◆ Work item ◆
Without changing anything, transcribe all of the entries.

◆ Supplied data ◆
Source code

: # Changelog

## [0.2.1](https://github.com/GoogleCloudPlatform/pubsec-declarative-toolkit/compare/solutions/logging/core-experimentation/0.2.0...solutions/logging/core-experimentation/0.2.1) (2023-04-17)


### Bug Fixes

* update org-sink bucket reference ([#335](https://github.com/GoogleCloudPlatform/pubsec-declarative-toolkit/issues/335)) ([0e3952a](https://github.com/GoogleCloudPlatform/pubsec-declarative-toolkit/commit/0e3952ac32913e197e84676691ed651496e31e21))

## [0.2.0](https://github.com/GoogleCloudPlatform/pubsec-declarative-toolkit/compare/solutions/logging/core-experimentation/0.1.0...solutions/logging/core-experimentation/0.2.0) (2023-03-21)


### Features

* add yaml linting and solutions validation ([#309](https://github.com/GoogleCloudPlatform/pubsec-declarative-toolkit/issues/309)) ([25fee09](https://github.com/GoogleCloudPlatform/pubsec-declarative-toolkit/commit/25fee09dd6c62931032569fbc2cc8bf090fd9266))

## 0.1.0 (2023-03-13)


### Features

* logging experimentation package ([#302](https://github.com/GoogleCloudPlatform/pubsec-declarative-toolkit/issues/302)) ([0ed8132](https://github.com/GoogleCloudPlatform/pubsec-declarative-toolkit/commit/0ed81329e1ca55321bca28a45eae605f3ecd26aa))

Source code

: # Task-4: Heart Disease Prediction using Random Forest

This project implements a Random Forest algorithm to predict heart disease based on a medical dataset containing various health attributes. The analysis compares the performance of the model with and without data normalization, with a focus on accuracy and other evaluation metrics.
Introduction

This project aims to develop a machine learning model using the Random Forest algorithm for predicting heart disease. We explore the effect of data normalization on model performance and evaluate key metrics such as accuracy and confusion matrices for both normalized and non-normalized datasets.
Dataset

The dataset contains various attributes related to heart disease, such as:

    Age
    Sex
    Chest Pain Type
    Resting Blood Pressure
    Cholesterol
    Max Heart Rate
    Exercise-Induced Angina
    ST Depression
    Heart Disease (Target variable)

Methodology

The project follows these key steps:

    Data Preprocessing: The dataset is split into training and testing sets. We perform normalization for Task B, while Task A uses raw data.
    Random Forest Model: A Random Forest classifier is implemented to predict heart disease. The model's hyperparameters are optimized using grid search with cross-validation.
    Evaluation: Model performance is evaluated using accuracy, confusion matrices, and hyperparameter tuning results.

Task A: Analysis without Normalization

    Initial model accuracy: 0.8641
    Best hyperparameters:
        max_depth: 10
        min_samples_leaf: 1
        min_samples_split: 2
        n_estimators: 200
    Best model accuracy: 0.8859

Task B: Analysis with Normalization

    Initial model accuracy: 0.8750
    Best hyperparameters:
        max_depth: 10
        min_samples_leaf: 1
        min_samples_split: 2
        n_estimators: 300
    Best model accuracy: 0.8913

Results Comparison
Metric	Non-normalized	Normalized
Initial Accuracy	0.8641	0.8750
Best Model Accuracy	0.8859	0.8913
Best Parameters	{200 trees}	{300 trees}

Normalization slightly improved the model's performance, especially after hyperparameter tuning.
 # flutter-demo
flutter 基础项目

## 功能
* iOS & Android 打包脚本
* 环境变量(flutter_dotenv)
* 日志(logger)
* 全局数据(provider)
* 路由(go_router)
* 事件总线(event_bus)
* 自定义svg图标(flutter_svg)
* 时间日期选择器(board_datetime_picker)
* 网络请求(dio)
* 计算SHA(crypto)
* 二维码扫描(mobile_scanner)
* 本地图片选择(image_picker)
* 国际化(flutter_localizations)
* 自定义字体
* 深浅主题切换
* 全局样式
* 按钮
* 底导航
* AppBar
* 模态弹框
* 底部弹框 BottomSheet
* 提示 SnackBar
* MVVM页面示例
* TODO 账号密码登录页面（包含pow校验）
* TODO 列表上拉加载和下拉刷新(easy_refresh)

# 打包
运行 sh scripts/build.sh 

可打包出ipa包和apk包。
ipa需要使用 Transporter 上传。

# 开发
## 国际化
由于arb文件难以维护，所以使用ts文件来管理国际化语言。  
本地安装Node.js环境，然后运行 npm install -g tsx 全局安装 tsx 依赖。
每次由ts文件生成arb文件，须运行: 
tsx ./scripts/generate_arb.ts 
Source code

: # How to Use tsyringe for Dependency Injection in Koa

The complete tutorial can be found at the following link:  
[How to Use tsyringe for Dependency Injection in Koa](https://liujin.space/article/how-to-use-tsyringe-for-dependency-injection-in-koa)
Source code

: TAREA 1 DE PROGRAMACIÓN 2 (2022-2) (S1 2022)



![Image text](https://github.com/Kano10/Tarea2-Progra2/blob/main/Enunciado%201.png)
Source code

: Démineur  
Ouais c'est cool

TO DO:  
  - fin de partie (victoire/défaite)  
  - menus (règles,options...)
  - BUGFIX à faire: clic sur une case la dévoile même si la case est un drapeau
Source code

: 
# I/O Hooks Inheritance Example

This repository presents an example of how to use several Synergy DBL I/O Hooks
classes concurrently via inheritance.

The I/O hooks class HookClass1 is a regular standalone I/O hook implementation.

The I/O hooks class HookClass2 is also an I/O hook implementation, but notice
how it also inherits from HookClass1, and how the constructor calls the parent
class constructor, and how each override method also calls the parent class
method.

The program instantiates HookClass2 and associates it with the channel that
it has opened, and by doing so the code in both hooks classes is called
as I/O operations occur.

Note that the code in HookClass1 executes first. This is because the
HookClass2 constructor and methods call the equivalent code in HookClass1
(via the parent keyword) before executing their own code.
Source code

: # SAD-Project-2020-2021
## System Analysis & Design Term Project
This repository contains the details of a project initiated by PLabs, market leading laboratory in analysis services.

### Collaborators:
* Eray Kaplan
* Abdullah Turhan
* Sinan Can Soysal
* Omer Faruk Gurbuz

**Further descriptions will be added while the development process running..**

◆ Solution to this task ◆
Source code

: # Changelog

## [0.2.1](https://github.com/GoogleCloudPlatform/pubsec-declarative-toolkit/compare/solutions/logging/core-experimentation/0.2.0...solutions/logging/core-experimentation/0.2.1) (2023-04-17)


### Bug Fixes

* update org-sink bucket reference ([#335](https://github.com/GoogleCloudPlatform/pubsec-declarative-toolkit/issues/335)) ([0e3952a](https://github.com/GoogleCloudPlatform/pubsec-declarative-toolkit/commit/0e3952ac32913e197e84676691ed651496e31e21))

## [0.2.0](https://github.com/GoogleCloudPlatform/pubsec-declarative-toolkit/compare/solutions/logging/core-experimentation/0.1.0...solutions/logging/core-experimentation/0.2.0) (2023-03-21)


### Features

* add yaml linting and solutions validation ([#309](https://github.com/GoogleCloudPlatform/pubsec-declarative-toolkit/issues/309)) ([25fee09](https://github.com/GoogleCloudPlatform/pubsec-declarative-toolkit/commit/25fee09dd6c62931032569fbc2cc8bf090fd9266))

## 0.1.0 (2023-03-13)


### Features

* logging experimentation package ([#302](https://github.com/GoogleCloudPlatform/pubsec-declarative-toolkit/issues/302)) ([0ed8132](https://github.com/GoogleCloudPlatform/pubsec-declarative-toolkit/commit/0ed81329e1ca55321bca28a45eae605f3ecd26aa))

Source code

: # Task-4: Heart Disease Prediction using Random Forest

This project implements a Random Forest algorithm to predict heart disease based on a medical dataset containing various health attributes. The analysis compares the performance of the model with and without data normalization, with a focus on accuracy and other evaluation metrics.
Introduction

This project aims to develop a machine learning model using the Random Forest algorithm for predicting heart disease. We explore the effect of data normalization on model performance and evaluate key metrics such as accuracy and confusion matrices for both normalized and non-normalized datasets.
Dataset

The dataset contains various attributes related to heart disease, such as:

    Age
    Sex
    Chest Pain Type
    Resting Blood Pressure
    Cholesterol
    Max Heart Rate
    Exercise-Induced Angina
    ST Depression
    Heart Disease (Target variable)

Methodology

The project follows these key steps:

    Data Preprocessing: The dataset is split into training and testing sets. We perform normalization for Task B, while Task A uses raw data.
    Random Forest Model: A Random Forest classifier is implemented to predict heart disease. The model's hyperparameters are optimized using grid search with cross-validation.
    Evaluation: Model performance is evaluated using accuracy, confusion matrices, and hyperparameter tuning results.

Task A: Analysis without Normalization

    Initial model accuracy: 0.8641
    Best hyperparameters:
        max_depth: 10
        min_samples_leaf: 1
        min_samples_split: 2
        n_estimators: 200
    Best model accuracy: 0.8859

Task B: Analysis with Normalization

    Initial model accuracy: 0.8750
    Best hyperparameters:
        max_depth: 10
        min_samples_leaf: 1
        min_samples_split: 2
        n_estimators: 300
    Best model accuracy: 0.8913

Results Comparison
Metric	Non-normalized	Normalized
Initial Accuracy	0.8641	0.8750
Best Model Accuracy	0.8859	0.8913
Best Parameters	{200 trees}	{300 trees}

Normalization slightly improved the model's performance, especially after hyperparameter tuning.
 # flutter-demo
flutter 基础项目

## 功能
* iOS & Android 打包脚本
* 环境变量(flutter_dotenv)
* 日志(logger)
* 全局数据(provider)
* 路由(go_router)
* 事件总线(event_bus)
* 自定义svg图标(flutter_svg)
* 时间日期选择器(board_datetime_picker)
* 网络请求(dio)
* 计算SHA(crypto)
* 二维码扫描(mobile_scanner)
* 本地图片选择(image_picker)
* 国际化(flutter_localizations)
* 自定义字体
* 深浅主题切换
* 全局样式
* 按钮
* 底导航
* AppBar
* 模态弹框
* 底部弹框 BottomSheet
* 提示 SnackBar
* MVVM页面示例
* TODO 账号密码登录页面（包含pow校验）
* TODO 列表上拉加载和下拉刷新(easy_refresh)

# 打包
运行 sh scripts/build.sh 

可打包出ipa包和apk包。
ipa需要使用 Transporter 上传。

# 开发
## 国际化
由于arb文件难以维护，所以使用ts文件来管理国际化语言。  
本地安装Node.js环境，然后运行 npm install -g tsx 全局安装 tsx 依赖。
每次由ts文件生成arb文件，须运行: 
tsx ./scripts/generate_arb.ts 
Source code

: # How to Use tsyringe for Dependency Injection in Koa

The complete tutorial can be found at the following link:  
[How to Use tsyringe for Dependency Injection in Koa](https://liujin.space/article/how-to-use-tsyringe-for-dependency-injection-in-koa)
Source code

: TAREA 1 DE PROGRAMACIÓN 2 (2022-2) (S1 2022)



![Image text](https://github.com/Kano10/Tarea2-Progra2/blob/main/Enunciado%201.png)
Source code

: Démineur  
Ouais c'est cool

TO DO:  
  - fin de partie (victoire/défaite)  
  - menus (règles,options...)
  - BUGFIX à faire: clic sur une case la dévoile même si la case est un drapeau
Source code

: 
# I/O Hooks Inheritance Example

This repository presents an example of how to use several Synergy DBL I/O Hooks
classes concurrently via inheritance.

The I/O hooks class HookClass1 is a regular standalone I/O hook implementation.

The I/O hooks class HookClass2 is also an I/O hook implementation, but notice
how it also inherits from HookClass1, and how the constructor calls the parent
class constructor, and how each override method also calls the parent class
method.

The program instantiates HookClass2 and associates it with the channel that
it has opened, and by doing so the code in both hooks classes is called
as I/O operations occur.

Note that the code in HookClass1 executes first. This is because the
HookClass2 constructor and methods call the equivalent code in HookClass1
(via the parent keyword) before executing their own code.
Source code

: # SAD-Project-2020-2021
## System Analysis & Design Term Project
This repository contains the details of a project initiated by PLabs, market leading laboratory in analysis services.

### Collaborators:
* Eray Kaplan
* Abdullah Turhan
* Sinan Can Soysal
* Omer Faruk Gurbuz

**Further descriptions will be added while the development process running..**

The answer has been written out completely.